Common Leather Care Myths from Lexol® Leather Care

Posted by Carolyn Adams, Tue, July 9, 2013

It’s summer! Hopefully that means you are riding more often, which means that you’re probably paying closer attention to the condition of your saddle and tack. Keeping your leather in good shape isn’t complicated, but can raise questions about the best way to keep these items in top condition.

Here are a few myths and misconceptions about leather.

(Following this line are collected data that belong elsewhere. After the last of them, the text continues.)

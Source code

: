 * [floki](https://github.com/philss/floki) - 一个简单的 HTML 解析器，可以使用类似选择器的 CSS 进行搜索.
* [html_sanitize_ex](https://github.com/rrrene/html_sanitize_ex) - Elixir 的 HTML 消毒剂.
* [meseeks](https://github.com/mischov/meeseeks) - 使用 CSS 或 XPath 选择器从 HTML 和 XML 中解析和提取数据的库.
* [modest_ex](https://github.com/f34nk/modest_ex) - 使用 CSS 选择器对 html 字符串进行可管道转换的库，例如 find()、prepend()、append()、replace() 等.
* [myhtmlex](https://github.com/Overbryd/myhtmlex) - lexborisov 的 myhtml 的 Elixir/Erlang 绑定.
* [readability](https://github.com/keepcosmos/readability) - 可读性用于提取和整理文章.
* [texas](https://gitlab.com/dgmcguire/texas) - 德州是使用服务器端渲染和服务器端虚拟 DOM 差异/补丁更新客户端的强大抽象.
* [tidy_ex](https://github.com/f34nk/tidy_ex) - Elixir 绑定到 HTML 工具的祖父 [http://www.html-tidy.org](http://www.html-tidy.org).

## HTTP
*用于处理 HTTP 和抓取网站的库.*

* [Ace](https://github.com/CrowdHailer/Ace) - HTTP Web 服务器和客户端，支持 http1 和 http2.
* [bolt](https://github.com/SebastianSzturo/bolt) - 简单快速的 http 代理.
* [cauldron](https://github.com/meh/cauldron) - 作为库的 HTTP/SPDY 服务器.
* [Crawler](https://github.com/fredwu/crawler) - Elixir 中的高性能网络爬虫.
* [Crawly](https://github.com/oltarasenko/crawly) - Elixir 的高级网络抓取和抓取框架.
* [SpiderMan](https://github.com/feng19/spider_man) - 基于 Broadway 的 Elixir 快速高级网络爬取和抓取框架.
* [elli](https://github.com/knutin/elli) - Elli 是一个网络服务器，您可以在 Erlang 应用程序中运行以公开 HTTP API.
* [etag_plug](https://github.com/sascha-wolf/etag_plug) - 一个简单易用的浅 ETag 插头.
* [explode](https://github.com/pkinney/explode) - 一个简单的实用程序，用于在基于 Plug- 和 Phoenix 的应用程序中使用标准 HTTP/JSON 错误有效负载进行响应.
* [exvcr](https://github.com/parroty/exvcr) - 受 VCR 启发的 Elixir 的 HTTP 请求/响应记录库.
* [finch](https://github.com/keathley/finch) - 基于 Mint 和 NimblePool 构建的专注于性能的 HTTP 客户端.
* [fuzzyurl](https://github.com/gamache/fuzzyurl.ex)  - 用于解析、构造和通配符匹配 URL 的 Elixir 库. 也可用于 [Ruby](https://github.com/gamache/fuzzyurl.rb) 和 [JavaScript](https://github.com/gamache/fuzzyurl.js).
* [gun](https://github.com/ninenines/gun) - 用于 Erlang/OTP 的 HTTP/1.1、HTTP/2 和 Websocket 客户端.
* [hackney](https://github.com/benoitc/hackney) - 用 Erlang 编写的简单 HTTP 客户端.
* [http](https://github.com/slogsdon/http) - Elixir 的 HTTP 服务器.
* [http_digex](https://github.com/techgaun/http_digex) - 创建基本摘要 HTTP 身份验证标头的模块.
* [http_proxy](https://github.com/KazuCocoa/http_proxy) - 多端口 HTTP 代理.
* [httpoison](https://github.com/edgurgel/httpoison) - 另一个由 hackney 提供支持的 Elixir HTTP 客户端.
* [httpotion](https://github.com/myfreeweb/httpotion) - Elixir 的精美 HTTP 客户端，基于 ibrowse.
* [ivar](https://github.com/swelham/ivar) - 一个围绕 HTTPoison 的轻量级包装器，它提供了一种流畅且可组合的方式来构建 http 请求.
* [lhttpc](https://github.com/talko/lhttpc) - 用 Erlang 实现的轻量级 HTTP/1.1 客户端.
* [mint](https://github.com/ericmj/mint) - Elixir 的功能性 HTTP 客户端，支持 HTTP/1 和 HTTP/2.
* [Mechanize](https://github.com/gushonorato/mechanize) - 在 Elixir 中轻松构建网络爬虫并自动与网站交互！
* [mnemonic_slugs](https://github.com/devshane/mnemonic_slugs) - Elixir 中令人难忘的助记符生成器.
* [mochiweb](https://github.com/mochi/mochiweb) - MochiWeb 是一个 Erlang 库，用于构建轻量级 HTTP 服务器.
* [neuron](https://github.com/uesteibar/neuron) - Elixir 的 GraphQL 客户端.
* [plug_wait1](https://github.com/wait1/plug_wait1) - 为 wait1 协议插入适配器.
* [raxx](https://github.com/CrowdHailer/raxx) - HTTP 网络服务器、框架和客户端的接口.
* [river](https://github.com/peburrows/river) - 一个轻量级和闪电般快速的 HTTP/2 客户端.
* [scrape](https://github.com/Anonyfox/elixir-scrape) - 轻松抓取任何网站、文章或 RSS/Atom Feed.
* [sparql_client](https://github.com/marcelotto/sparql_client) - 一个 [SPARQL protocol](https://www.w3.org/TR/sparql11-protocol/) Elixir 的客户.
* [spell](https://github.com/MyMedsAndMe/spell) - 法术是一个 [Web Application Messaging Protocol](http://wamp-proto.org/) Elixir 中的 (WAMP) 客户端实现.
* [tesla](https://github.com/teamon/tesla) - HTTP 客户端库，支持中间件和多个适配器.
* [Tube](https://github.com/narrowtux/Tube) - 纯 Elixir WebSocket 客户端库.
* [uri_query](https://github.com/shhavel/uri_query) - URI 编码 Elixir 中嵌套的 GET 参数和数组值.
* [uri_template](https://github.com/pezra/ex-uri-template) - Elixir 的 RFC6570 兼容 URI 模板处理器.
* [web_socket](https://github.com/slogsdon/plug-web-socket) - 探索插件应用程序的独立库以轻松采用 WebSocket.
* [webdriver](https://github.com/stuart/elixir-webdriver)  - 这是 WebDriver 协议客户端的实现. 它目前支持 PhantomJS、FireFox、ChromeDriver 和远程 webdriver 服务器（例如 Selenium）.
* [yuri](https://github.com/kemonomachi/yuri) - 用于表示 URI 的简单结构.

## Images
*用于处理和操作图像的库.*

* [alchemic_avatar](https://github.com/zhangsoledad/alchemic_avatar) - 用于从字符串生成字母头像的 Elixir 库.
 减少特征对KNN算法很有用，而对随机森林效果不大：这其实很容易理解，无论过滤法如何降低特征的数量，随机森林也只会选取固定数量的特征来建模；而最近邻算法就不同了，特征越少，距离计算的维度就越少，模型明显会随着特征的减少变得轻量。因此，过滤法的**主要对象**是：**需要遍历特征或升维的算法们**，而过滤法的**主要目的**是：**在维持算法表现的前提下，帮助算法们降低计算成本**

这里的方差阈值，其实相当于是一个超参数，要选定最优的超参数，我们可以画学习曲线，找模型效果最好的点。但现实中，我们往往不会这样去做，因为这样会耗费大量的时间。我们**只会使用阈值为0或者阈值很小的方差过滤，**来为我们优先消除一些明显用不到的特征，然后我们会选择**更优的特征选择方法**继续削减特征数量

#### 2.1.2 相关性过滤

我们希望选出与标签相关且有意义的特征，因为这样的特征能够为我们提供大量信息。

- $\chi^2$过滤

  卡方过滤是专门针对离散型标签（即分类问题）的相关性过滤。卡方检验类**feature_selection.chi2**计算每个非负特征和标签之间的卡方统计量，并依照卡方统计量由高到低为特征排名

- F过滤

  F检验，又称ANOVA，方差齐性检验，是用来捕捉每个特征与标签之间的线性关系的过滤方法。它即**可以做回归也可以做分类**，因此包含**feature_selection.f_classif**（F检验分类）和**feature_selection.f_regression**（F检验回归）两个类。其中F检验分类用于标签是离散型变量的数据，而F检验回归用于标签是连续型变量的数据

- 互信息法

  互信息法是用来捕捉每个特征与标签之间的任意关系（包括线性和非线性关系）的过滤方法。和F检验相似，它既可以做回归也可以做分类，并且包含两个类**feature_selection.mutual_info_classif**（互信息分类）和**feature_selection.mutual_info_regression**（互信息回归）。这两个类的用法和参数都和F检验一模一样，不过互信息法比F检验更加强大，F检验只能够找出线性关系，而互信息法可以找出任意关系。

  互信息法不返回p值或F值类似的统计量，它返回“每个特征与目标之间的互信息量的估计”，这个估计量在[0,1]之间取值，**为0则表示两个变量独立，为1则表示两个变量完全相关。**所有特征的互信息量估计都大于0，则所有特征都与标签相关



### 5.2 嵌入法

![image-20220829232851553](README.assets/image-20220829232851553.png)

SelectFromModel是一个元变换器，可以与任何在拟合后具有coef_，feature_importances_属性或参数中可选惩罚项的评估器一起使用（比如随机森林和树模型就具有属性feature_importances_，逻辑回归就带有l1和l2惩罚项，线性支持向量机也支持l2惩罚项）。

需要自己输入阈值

  1. You shouldn’t get leather wet. So not true! Leather is, in fact, made in water. Hardened leather isn’t the result of getting wet, but of improper drying (never use heat!) or a lack of essential lubrication in the fibers. Using appropriate cleaners and conditioners, such as those provided by Lexol, can help your leather goods look great and last longer.
  2. One-step products are a good way to both clean and condition leather. Yes and no. No question, one-step products are the height of convenience, and in a world where all of us are constantly rushed they offer a great solution for quick cleaning and conditioning. However, since cleaning requires oils to be removed from the saddle and conditioning requires oils to be added back, single-step treatments should be complemented with the more time-consuming (sorry!) process of a full cleaning followed by the use of a great leather conditioner.
  3. Saddle soap is a good leather cleaner and conditioner. Well, not exactly. Saddle soap products are extremely economical and very commonly used, but aren’t necessarily your best choice for keeping your fine leather saddle and tack in top-notch condition. Soaps are high alkaline, which can damage and darken the leather. Soap also removes leather’s tanning agents, which can lead to hardening and cracking as the leather is detanned. We recommend using a pH-balanced leather cleaner (we happen to like Lexol!) and conditioner in combination. If you do choose to use saddle soap, be sure to follow up with a nice deep conditioning treatment for your leather items.
  4. A blond or light-colored saddle will darken with age. Not necessarily. Typically, darkening is due to the application of the heavy, raw oils and alkaline of saddle soaps. The use of a quality cleaner and conditioner (such as Lexol Neatsfoot for your lightest leathers) can keep a light saddle looking great for years!